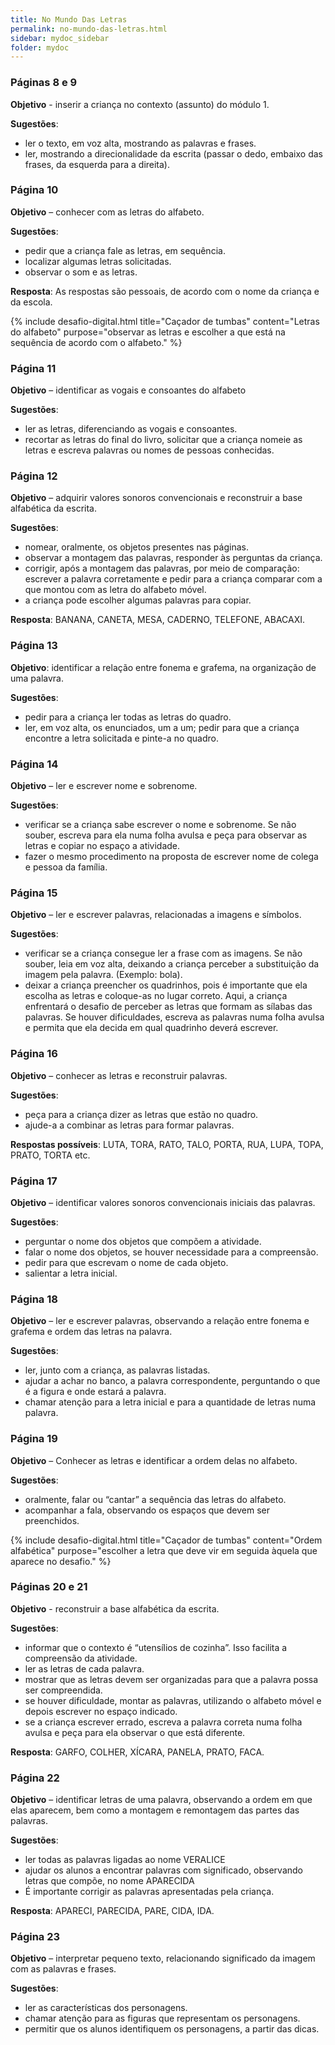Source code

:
 ```yaml
---
title: No Mundo Das Letras
permalink: no-mundo-das-letras.html
sidebar: mydoc_sidebar
folder: mydoc
---
```



### Páginas 8 e 9  

**Objetivo** - inserir a criança no contexto (assunto) do módulo 1.

**Sugestões**:
- ler o texto, em voz alta, mostrando as palavras e frases.
- ler, mostrando a direcionalidade da escrita (passar o dedo, embaixo das frases, da esquerda para a direita).

### Página 10

**Objetivo** – conhecer com as letras do alfabeto.

**Sugestões**:
- pedir que a criança fale as letras, em sequência.
- localizar algumas letras solicitadas.
- observar o som e as letras.

**Resposta**: As respostas são pessoais, de acordo com o nome da criança e da escola.

{% include desafio-digital.html
    title="Caçador de tumbas"
    content="Letras do alfabeto"
    purpose="observar as letras e escolher a que  está na sequência de acordo com o alfabeto."
%}


### Página 11

**Objetivo** – identificar as vogais e consoantes do alfabeto

**Sugestões**:
- ler as letras, diferenciando as vogais e consoantes.
- recortar as letras do final do livro, solicitar que a criança nomeie as letras e escreva palavras ou nomes de pessoas conhecidas.

### Página 12

**Objetivo** – adquirir valores sonoros convencionais e reconstruir a base alfabética da escrita.

**Sugestões**: 
- nomear, oralmente, os objetos presentes nas páginas.
- observar a montagem das palavras, responder às perguntas da criança.
- corrigir, após a montagem das palavras, por meio de comparação:
escrever a palavra corretamente e pedir para a criança comparar com a que montou com as letra do alfabeto móvel.
- a criança pode escolher algumas palavras para copiar.

**Resposta**: BANANA, CANETA, MESA, CADERNO, TELEFONE, ABACAXI.

### Página 13

**Objetivo**: identificar a relação entre fonema e grafema, na organização de uma palavra.

**Sugestões**:
- pedir para a criança ler todas as letras do quadro.
- ler, em voz alta, os enunciados, um a um; pedir para que a criança encontre a letra solicitada e pinte-a no quadro.

### Página 14

**Objetivo** – ler e escrever nome e sobrenome.

**Sugestões**:
- verificar se a criança sabe escrever o nome e sobrenome. Se não souber, escreva para ela numa folha avulsa e peça para observar as letras e copiar no espaço a atividade.
- fazer o mesmo procedimento na proposta de escrever nome de colega e pessoa da família.

### Página 15

**Objetivo** – ler e escrever palavras, relacionadas a imagens e símbolos.

**Sugestões**:
- verificar se a criança consegue ler a frase com as imagens. Se não souber, leia em voz alta, deixando a criança perceber a substituição da imagem pela palavra. (Exemplo: bola).
- deixar a criança preencher os quadrinhos, pois é importante que ela escolha as letras e coloque-as no lugar correto.  Aqui, a criança enfrentará o desafio de perceber as letras que formam as sílabas das palavras. Se houver dificuldades, escreva as palavras numa folha avulsa e permita que ela decida em qual quadrinho deverá escrever.

### Página 16

**Objetivo** – conhecer as letras e reconstruir palavras.

**Sugestões**:
- peça para a criança dizer as letras que estão no quadro.
- ajude-a a combinar as letras para formar palavras. 

**Respostas possíveis**: LUTA, TORA, RATO, TALO, PORTA, RUA, LUPA, TOPA, PRATO, TORTA etc.

### Página 17

**Objetivo** – identificar valores sonoros convencionais iniciais das palavras.

**Sugestões**: 
- perguntar o nome dos objetos que compõem a atividade. 
- falar o nome dos objetos, se houver necessidade para a compreensão.
- pedir para que escrevam o nome de cada objeto.
- salientar a letra inicial.

### Página 18

**Objetivo** – ler e escrever palavras, observando a relação entre fonema e grafema e ordem das letras na palavra.

**Sugestões**:
- ler, junto com a criança, as palavras listadas.
- ajudar a achar no banco, a palavra correspondente, perguntando o que é a figura e onde estará a palavra.
- chamar atenção para a letra inicial e para a quantidade de letras numa palavra.


### Página 19

**Objetivo** – Conhecer as letras e identificar a ordem delas no alfabeto.

**Sugestões**:
- oralmente, falar ou “cantar” a sequência das letras do alfabeto.
- acompanhar a fala, observando os espaços que devem ser preenchidos.

{% include desafio-digital.html
    title="Caçador de tumbas"
    content="Ordem alfabética"
    purpose="escolher a letra que deve vir em seguida àquela que aparece no desafio."
%}

### Páginas 20 e 21

**Objetivo** -  reconstruir a base alfabética da escrita.

**Sugestões**:
- informar que o contexto é “utensílios de cozinha”. Isso facilita a compreensão da atividade.
- ler as letras de cada palavra.
- mostrar que as letras devem ser organizadas para que a palavra possa ser compreendida.
- se houver dificuldade, montar as palavras, utilizando o alfabeto móvel e depois escrever no espaço indicado.
- se a criança escrever errado, escreva a palavra correta numa folha avulsa e peça para ela observar o que está diferente.

**Resposta**: GARFO, COLHER, XÍCARA, PANELA, PRATO, FACA.

### Página 22

**Objetivo** – identificar letras de uma palavra, observando a ordem em que elas aparecem, bem como a montagem e remontagem das partes das palavras. 

**Sugestões**: 
- ler todas as palavras ligadas ao nome VERALICE
- ajudar os alunos a encontrar palavras com significado, observando letras que compõe, no nome APARECIDA
- É importante corrigir as palavras apresentadas pela criança.

**Resposta**: APARECI, PARECIDA, PARE, CIDA, IDA.

### Página 23

**Objetivo** – interpretar pequeno texto, relacionando significado da imagem com as palavras e frases.

**Sugestões**: 
- ler as características dos personagens.
- chamar atenção para as figuras que representam os personagens.
- permitir que os alunos identifiquem os personagens, a partir das dicas.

====

ACTIVITY >> Quote all the lines above exactly as given. Do not include the pictures.

RESPONSE BOX >>
Source code

:
 ```yaml
---
title: No Mundo Das Letras
permalink: no-mundo-das-letras.html
sidebar: mydoc_sidebar
folder: mydoc
---
```



### Páginas 8 e 9  

**Objetivo** - inserir a criança no contexto (assunto) do módulo 1.

**Sugestões**:
- ler o texto, em voz alta, mostrando as palavras e frases.
- ler, mostrando a direcionalidade da escrita (passar o dedo, embaixo das frases, da esquerda para a direita).

### Página 10

**Objetivo** – conhecer com as letras do alfabeto.

**Sugestões**:
- pedir que a criança fale as letras, em sequência.
- localizar algumas letras solicitadas.
- observar o som e as letras.

**Resposta**: As respostas são pessoais, de acordo com o nome da criança e da escola.

{% include desafio-digital.html
    title="Caçador de tumbas"
    content="Letras do alfabeto"
    purpose="observar as letras e escolher a que  está na sequência de acordo com o alfabeto."
%}


### Página 11

**Objetivo** – identificar as vogais e consoantes do alfabeto

**Sugestões**:
- ler as letras, diferenciando as vogais e consoantes.
- recortar as letras do final do livro, solicitar que a criança nomeie as letras e escreva palavras ou nomes de pessoas conhecidas.

### Página 12

**Objetivo** – adquirir valores sonoros convencionais e reconstruir a base alfabética da escrita.

**Sugestões**: 
- nomear, oralmente, os objetos presentes nas páginas.
- observar a montagem das palavras, responder às perguntas da criança.
- corrigir, após a montagem das palavras, por meio de comparação:
escrever a palavra corretamente e pedir para a criança comparar com a que montou com as letra do alfabeto móvel.
- a criança pode escolher algumas palavras para copiar.

**Resposta**: BANANA, CANETA, MESA, CADERNO, TELEFONE, ABACAXI.

### Página 13

**Objetivo**: identificar a relação entre fonema e grafema, na organização de uma palavra.

**Sugestões**:
- pedir para a criança ler todas as letras do quadro.
- ler, em voz alta, os enunciados, um a um; pedir para que a criança encontre a letra solicitada e pinte-a no quadro.

### Página 14

**Objetivo** – ler e escrever nome e sobrenome.

**Sugestões**:
- verificar se a criança sabe escrever o nome e sobrenome. Se não souber, escreva para ela numa folha avulsa e peça para observar as letras e copiar no espaço a atividade.
- fazer o mesmo procedimento na proposta de escrever nome de colega e pessoa da família.

### Página 15

**Objetivo** – ler e escrever palavras, relacionadas a imagens e símbolos.

**Sugestões**:
- verificar se a criança consegue ler a frase com as imagens. Se não souber, leia em voz alta, deixando a criança perceber a substituição da imagem pela palavra. (Exemplo: bola).
- deixar a criança preencher os quadrinhos, pois é importante que ela escolha as letras e coloque-as no lugar correto.  Aqui, a criança enfrentará o desafio de perceber as letras que formam as sílabas das palavras. Se houver dificuldades, escreva as palavras numa folha avulsa e permita que ela decida em qual quadrinho deverá escrever.

### Página 16

**Objetivo** – conhecer as letras e reconstruir palavras.

**Sugestões**:
- peça para a criança dizer as letras que estão no quadro.
- ajude-a a combinar as letras para formar palavras. 

**Respostas possíveis**: LUTA, TORA, RATO, TALO, PORTA, RUA, LUPA, TOPA, PRATO, TORTA etc.

### Página 17

**Objetivo** – identificar valores sonoros convencionais iniciais das palavras.

**Sugestões**: 
- perguntar o nome dos objetos que compõem a atividade. 
- falar o nome dos objetos, se houver necessidade para a compreensão.
- pedir para que escrevam o nome de cada objeto.
- salientar a letra inicial.

### Página 18

**Objetivo** – ler e escrever palavras, observando a relação entre fonema e grafema e ordem das letras na palavra.

**Sugestões**:
- ler, junto com a criança, as palavras listadas.
- ajudar a achar no banco, a palavra correspondente, perguntando o que é a figura e onde estará a palavra.
- chamar atenção para a letra inicial e para a quantidade de letras numa palavra.


### Página 19

**Objetivo** – Conhecer as letras e identificar a ordem delas no alfabeto.

**Sugestões**:
- oralmente, falar ou “cantar” a sequência das letras do alfabeto.
- acompanhar a fala, observando os espaços que devem ser preenchidos.

{% include desafio-digital.html
    title="Caçador de tumbas"
    content="Ordem alfabética"
    purpose="escolher a letra que deve vir em seguida àquela que aparece no desafio."
%}

### Páginas 20 e 21

**Objetivo** -  reconstruir a base alfabética da escrita.

**Sugestões**:
- informar que o contexto é “utensílios de cozinha”. Isso facilita a compreensão da atividade.
- ler as letras de cada palavra.
- mostrar que as letras devem ser organizadas para que a palavra possa ser compreendida.
- se houver dificuldade, montar as palavras, utilizando o alfabeto móvel e depois escrever no espaço indicado.
- se a criança escrever errado, escreva a palavra correta numa folha avulsa e peça para ela observar o que está diferente.

**Resposta**: GARFO, COLHER, XÍCARA, PANELA, PRATO, FACA.

### Página 22

**Objetivo** – identificar letras de uma palavra, observando a ordem em que elas aparecem, bem como a montagem e remontagem das partes das palavras. 

**Sugestões**: 
- ler todas as palavras ligadas ao nome VERALICE
- ajudar os alunos a encontrar palavras com significado, observando letras que compõe, no nome APARECIDA
- É importante corrigir as palavras apresentadas pela criança.

**Resposta**: APARECI, PARECIDA, PARE, CIDA, IDA.

### Página 23

**Objetivo** – interpretar pequeno texto, relacionando significado da imagem com as palavras e frases.

**Sugestões**: 
- ler as características dos personagens.
- chamar atenção para as figuras que representam os personagens.
- permitir que os alunos identifiquem os personagens, a partir das dicas.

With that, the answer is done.